It's a cess-pool full of gullible teenagers, extremely thirsty drama queens, complainheads, attention whores, fake friends, antisocial people who give others no fair chances, bullies, victims, 'victims', womanchildren, extremely oversensitive people, overly-harsh critics, manipulative cuntbags, horrible artists, narcissists, angry hipsters, upon other things.
Deviantart had destroyed my personality for a long time and always made me stressed out when I used it. I only use it now for art, commissions, requests, occasional blogging, and media discussion.

I'll just say this: Deviantart's community is worse than fucking 4chan's community. It's meaner too. 4chan just has a meaner tone, while Deviantart is meaner in a more nice-sounding way.


----------



## Blight Hyaenodon (Jul 7, 2017)

Benthehornyhyena said:


> How ? I am there only since 2014.


I was looking on there since before 2012. I think the kinds of art on there have changed or at least what the people who go there are looking for has.


----------



## LadyFromEast (Jul 9, 2017)

Benthehornyhyena said:


> How ? I am there only since 2014.



I'm a DeviantART user since 2007 and will celebrate a round decade on that site quite soon. From my point of view this place has changed drastically over all these years, even though there's also a whole 4 year period of rapid changes that ommitted me due to me not registering earlier. Back co the point though.
Around 2007 DeviantART has been a lot more difficult to browse, having less categories and browsing filters. The inboxes were a huge pain too, as only subscribed members [now called core] had the ability to turn on image previews in the inbox. It made browsing through your messages a lot longer and more tedious. There were also no previews of the journal content and so on whatsoever. You also weren't able to drag and drop anything, and the page customization features were terribly limited. 
The main page looked a lot different, and was divided into different sections - like today, where you could find most popular journals that were highlighted, people with the most pageviews during lat 24 hours, most lately joined members and most importantly, daily deviations. Those were available to view from any given place on the site, and thus were the most magnificent feature for showcasing wonderful and underappreciated art.
While the "today" page was a huge source of and bait for drama [me myself browsing it quite often just for the lulz] it made the community seem much more alive. The color scheme of the site was different as well, the logo included, and the little marks next to people's usernames. 
There was no tool for posting film on deviantart either. It was introduced a few years later.
There were no badges, and the premium membership cost 50% less [the discount was still active back then and continuously, it was discountinued only now]. There were no points either, no commission widgets, nor any widgets for that matter.
Art theft was popular, but was being taken care of really, really fast, and you didn't have to be the copyright owner to fly a report.
Journal skins were only available to premium members, and they [and the senior members, and the administrator team and volunteers] were also the only ones able to put art thumbs into their journals. Features were a precious thing back then. 
Even though the community was much smaller, it was much more warm and wemcoming. You didn't need to be encouraged into welcoming others like it is being done now. People simply did it because they wanted to. The community age [or perhaps maturity?] was much better as well. Sure, you were bound to bump into dramas and such, but there were also tons of reasonable people too, along with amazing artists that have until now abandoned their accounts in search for a better place as the site degraded.
It was easier to find quality art and commission it, and it was [from my point of view] easier to find a commissioner as well. 
People would organize tons of contests with prizes in art, money and premium memberships, sometimes deviantart merchandise. Those were done and funded not only by the staff, but by "normal" members as well. 
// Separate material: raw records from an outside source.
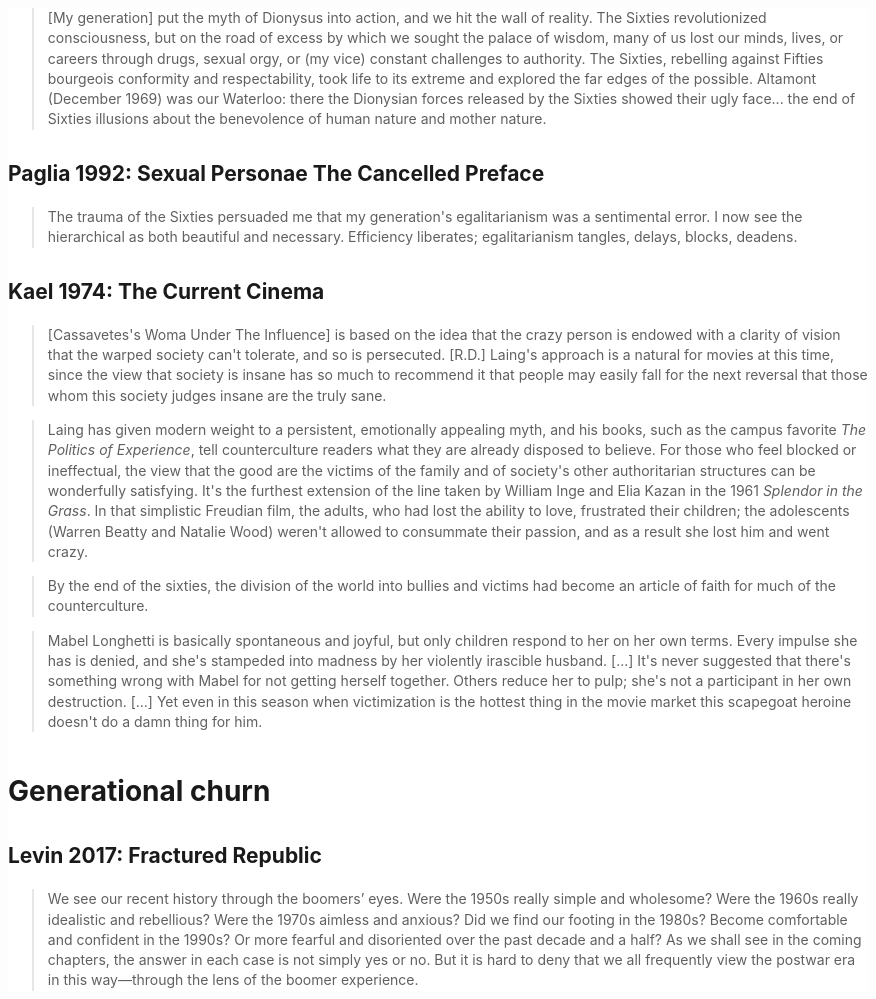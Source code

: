 > [My generation] put the myth of Dionysus into action, and we hit the wall of reality. The Sixties revolutionized consciousness, but on the road of excess by which we sought the palace of wisdom, many of us lost our minds, lives, or careers through drugs, sexual orgy, or (my vice) constant challenges to authority. The Sixties, rebelling against Fifties bourgeois conformity and respectability, took life to its extreme and explored the far edges of the possible. Altamont (December 1969) was our Waterloo: there the Dionysian forces released by the Sixties showed their ugly face... the end of Sixties illusions about the benevolence of human nature and mother nature.

## Paglia 1992: Sexual Personae The Cancelled Preface

> The trauma of the Sixties persuaded me that my generation's egalitarianism was a sentimental error. I now see the hierarchical as both beautiful and necessary. Efficiency liberates; egalitarianism tangles, delays, blocks, deadens.

## Kael 1974: The Current Cinema

> [Cassavetes's Woma Under The Influence] is based on the idea that the crazy person is endowed with a clarity of vision that the warped society can't tolerate, and so is persecuted. [R.D.] Laing's approach is a natural for movies at this time, since the view that society is insane has so much to recommend it that people may easily fall for the next reversal that those whom this society judges insane are the truly sane. 

> Laing has given modern weight to a persistent, emotionally appealing myth, and his books, such as the campus favorite _The Politics of Experience_, tell counterculture readers what they are already disposed to believe. For those who feel blocked or ineffectual, the view that the good are the victims of the family and of society's other authoritarian structures can be wonderfully satisfying. It's the furthest extension of the line taken by William Inge and Elia Kazan in the 1961 _Splendor in the Grass_. In that simplistic Freudian film, the adults, who had lost the ability to love, frustrated their children; the adolescents (Warren Beatty and Natalie Wood) weren't allowed to consummate their passion, and as a result she lost him and went crazy.

> By the end of the sixties, the division of the world into bullies and victims had become an article of faith for much of the counterculture.

> Mabel Longhetti is basically spontaneous and joyful, but only children respond to her on her own terms. Every impulse she has is denied, and she's stampeded into madness by her violently irascible husband. [...] It's never suggested that there's something wrong with Mabel for not getting herself together. Others reduce her to pulp; she's not a participant in her own destruction. [...] Yet even in this season when victimization is the hottest thing in the movie market this scapegoat heroine doesn't do a damn thing for him.

# Generational churn

## Levin 2017: Fractured Republic

> We see our recent history through the boomers’ eyes. Were the 1950s really simple and wholesome? Were the 1960s really idealistic and rebellious? Were the 1970s aimless and anxious? Did we find our footing in the 1980s? Become comfortable and confident in the 1990s? Or more fearful and disoriented over the past decade and a half? As we shall see in the coming chapters, the answer in each case is not simply yes or no. But it is hard to deny that we all frequently view the postwar era in this way—through the lens of the boomer experience.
Today I see much more features, half of them useless or not needed at all and being only fancy add-ons, much lesser interest into the copyright affairs of the community - 90% of the reports I have flied have either been left with no reply or with a suggestion to notify the original author instead and make them fly the report. The daily deviations no more have their impact they used to have. The today page is no more. The community is much colder, there are less contests, and people are much more oriented toward selling their stuff and less about its quality. It's becoming dull. While I still love dA and won't probably leave it, not permanently, I have the feeling that it has lost its spirit until now.


----------



## Simo (Jul 9, 2017)

LadyFromEast said:


> DeviantART has been a lot more difficult to browse, having less categories and browsing filters. The inboxes were a huge pain too, as only subscribed members [now called core] had the ability to turn on image previews in the inbox. It made browsing through your messages a lot longer and more tedious. There were also no previews of the journal content and so on whatsoever. You also weren't able to drag and drop anything, and the page customization features were terribly limited.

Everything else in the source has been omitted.